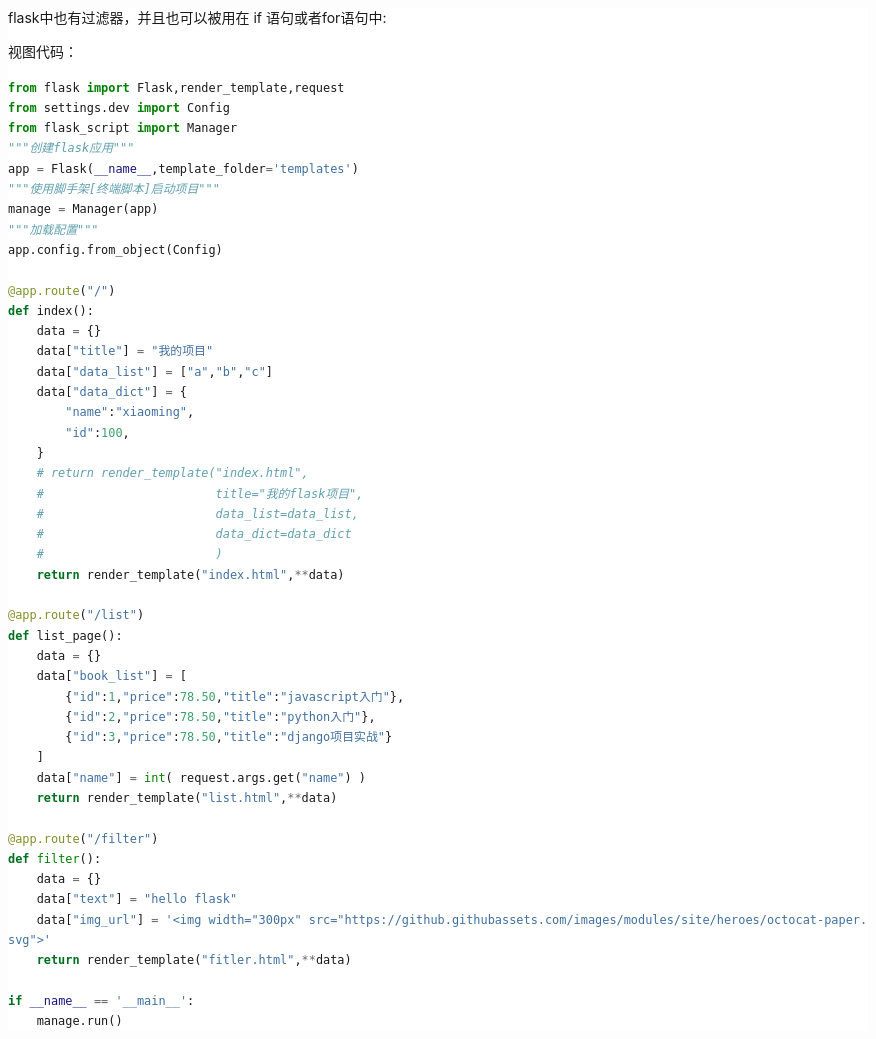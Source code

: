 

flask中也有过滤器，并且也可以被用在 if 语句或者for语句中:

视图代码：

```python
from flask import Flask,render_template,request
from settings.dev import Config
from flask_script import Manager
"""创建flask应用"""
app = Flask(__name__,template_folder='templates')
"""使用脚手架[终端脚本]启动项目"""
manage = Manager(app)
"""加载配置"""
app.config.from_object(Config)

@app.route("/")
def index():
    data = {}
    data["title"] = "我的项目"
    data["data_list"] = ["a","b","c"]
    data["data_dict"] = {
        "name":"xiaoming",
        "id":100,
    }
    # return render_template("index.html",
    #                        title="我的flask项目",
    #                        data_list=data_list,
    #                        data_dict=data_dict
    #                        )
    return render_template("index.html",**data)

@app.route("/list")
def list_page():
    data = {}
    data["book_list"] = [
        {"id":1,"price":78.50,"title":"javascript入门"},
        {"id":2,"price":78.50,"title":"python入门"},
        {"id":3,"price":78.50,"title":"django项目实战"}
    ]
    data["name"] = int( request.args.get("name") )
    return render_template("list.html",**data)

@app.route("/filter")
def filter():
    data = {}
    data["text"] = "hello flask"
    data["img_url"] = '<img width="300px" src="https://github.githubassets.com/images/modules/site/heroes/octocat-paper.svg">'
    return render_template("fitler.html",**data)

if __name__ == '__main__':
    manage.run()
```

══════════

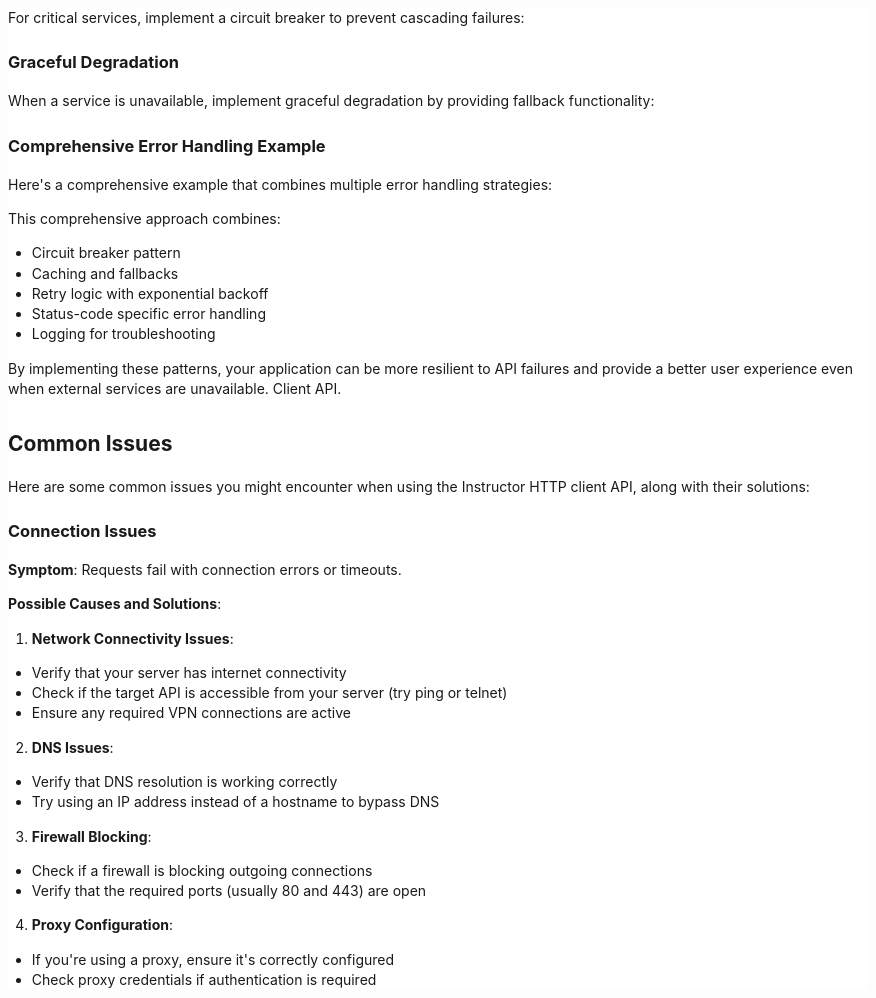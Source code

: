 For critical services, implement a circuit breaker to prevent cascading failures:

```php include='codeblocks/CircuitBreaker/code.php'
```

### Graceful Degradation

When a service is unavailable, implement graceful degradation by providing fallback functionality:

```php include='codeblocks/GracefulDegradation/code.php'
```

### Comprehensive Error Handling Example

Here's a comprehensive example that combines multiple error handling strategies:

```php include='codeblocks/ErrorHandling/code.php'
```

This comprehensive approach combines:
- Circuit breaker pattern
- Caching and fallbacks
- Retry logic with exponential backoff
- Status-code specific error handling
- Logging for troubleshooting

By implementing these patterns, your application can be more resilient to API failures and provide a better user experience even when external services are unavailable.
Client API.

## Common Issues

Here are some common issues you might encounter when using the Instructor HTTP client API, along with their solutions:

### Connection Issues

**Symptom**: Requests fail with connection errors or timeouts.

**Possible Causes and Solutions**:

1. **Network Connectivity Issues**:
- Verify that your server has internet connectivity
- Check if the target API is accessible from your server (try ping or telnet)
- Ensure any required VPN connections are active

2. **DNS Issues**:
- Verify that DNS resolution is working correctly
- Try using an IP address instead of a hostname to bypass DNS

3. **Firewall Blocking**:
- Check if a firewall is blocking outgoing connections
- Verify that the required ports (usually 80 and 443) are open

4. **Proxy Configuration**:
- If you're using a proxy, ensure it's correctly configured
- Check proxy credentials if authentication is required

══════════

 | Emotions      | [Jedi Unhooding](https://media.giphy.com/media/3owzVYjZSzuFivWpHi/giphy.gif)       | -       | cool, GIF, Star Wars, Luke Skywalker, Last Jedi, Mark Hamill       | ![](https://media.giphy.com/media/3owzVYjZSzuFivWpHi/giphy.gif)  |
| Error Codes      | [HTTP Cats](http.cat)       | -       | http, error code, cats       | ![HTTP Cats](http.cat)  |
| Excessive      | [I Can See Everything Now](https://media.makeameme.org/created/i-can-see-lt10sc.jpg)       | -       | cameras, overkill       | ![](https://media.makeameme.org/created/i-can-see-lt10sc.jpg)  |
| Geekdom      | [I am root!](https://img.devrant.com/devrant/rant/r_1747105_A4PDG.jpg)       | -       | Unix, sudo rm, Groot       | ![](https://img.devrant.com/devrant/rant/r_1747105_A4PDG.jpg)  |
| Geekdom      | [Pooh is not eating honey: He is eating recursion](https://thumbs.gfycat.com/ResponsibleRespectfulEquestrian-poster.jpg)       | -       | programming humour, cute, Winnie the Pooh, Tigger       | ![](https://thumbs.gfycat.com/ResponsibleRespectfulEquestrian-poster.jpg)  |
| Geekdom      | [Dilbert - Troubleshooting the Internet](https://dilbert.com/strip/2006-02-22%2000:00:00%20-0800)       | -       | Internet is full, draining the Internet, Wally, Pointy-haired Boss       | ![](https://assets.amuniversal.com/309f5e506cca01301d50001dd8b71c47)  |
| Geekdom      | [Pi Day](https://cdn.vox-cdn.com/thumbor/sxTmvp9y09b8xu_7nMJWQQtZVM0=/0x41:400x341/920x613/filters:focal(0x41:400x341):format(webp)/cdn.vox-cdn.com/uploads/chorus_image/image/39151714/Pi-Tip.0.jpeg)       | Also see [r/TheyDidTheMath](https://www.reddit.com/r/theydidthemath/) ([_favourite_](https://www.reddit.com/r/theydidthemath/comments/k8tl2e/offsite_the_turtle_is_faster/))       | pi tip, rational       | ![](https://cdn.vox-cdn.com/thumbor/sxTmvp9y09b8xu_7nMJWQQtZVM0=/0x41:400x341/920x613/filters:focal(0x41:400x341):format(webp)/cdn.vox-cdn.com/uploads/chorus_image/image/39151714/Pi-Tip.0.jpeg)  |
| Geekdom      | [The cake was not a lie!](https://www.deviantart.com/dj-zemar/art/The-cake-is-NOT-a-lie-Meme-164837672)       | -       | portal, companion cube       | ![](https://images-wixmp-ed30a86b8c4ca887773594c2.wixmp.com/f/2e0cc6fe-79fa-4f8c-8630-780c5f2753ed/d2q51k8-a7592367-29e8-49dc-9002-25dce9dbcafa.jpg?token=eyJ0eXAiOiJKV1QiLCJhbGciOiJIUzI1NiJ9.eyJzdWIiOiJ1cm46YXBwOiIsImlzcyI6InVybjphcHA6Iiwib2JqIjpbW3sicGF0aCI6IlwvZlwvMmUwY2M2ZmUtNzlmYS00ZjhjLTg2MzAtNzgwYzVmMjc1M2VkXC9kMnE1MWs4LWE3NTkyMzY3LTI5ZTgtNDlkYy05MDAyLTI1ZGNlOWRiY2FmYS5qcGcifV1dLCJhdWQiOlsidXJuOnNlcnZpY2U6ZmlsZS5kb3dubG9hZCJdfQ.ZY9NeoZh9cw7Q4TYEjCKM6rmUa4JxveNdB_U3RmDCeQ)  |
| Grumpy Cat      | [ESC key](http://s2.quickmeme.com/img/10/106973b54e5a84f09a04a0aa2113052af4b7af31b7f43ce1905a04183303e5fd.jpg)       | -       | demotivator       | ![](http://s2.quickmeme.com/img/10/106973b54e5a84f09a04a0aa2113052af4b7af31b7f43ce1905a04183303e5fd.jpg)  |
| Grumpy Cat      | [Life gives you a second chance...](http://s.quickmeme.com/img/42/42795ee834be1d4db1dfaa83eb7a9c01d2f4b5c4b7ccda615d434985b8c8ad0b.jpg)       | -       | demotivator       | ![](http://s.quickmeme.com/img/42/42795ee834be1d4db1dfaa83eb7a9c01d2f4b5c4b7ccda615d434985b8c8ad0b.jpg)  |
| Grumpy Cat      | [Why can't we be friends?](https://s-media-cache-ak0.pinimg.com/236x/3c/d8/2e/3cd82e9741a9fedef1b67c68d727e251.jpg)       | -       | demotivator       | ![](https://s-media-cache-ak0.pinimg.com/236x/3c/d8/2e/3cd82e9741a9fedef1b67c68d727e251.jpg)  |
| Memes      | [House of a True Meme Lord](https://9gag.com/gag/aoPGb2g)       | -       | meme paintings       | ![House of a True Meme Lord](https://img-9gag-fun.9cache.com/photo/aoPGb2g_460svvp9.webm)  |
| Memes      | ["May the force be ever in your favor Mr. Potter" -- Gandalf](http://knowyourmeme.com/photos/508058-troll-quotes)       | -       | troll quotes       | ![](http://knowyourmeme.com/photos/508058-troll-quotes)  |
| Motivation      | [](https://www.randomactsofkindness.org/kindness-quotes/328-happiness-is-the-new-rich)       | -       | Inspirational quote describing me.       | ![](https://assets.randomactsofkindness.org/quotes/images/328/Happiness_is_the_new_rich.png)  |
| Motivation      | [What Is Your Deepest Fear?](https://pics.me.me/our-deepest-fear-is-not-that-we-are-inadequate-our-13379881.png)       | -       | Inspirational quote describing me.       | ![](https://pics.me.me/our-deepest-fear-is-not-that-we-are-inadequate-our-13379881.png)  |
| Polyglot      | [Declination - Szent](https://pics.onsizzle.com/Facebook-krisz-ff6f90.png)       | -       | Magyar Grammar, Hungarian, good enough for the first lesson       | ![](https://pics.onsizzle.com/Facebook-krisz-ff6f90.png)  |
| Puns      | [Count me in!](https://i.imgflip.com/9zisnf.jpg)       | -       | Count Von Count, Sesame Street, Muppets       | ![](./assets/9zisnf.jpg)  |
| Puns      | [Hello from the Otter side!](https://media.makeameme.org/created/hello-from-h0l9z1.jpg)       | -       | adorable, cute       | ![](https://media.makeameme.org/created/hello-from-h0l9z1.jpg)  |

══════════

What you should do: Once you find the line with "errors or timeouts." in the entries above, output it and each line after it up to and including the line with "- Verify that DNS", and nothing else.

Task output:
**Symptom**: Requests fail with connection errors or timeouts.

**Possible Causes and Solutions**:

1. **Network Connectivity Issues**:
- Verify that your server has internet connectivity
- Check if the target API is accessible from your server (try ping or telnet)
- Ensure any required VPN connections are active

2. **DNS Issues**:
- Verify that DNS resolution is working correctly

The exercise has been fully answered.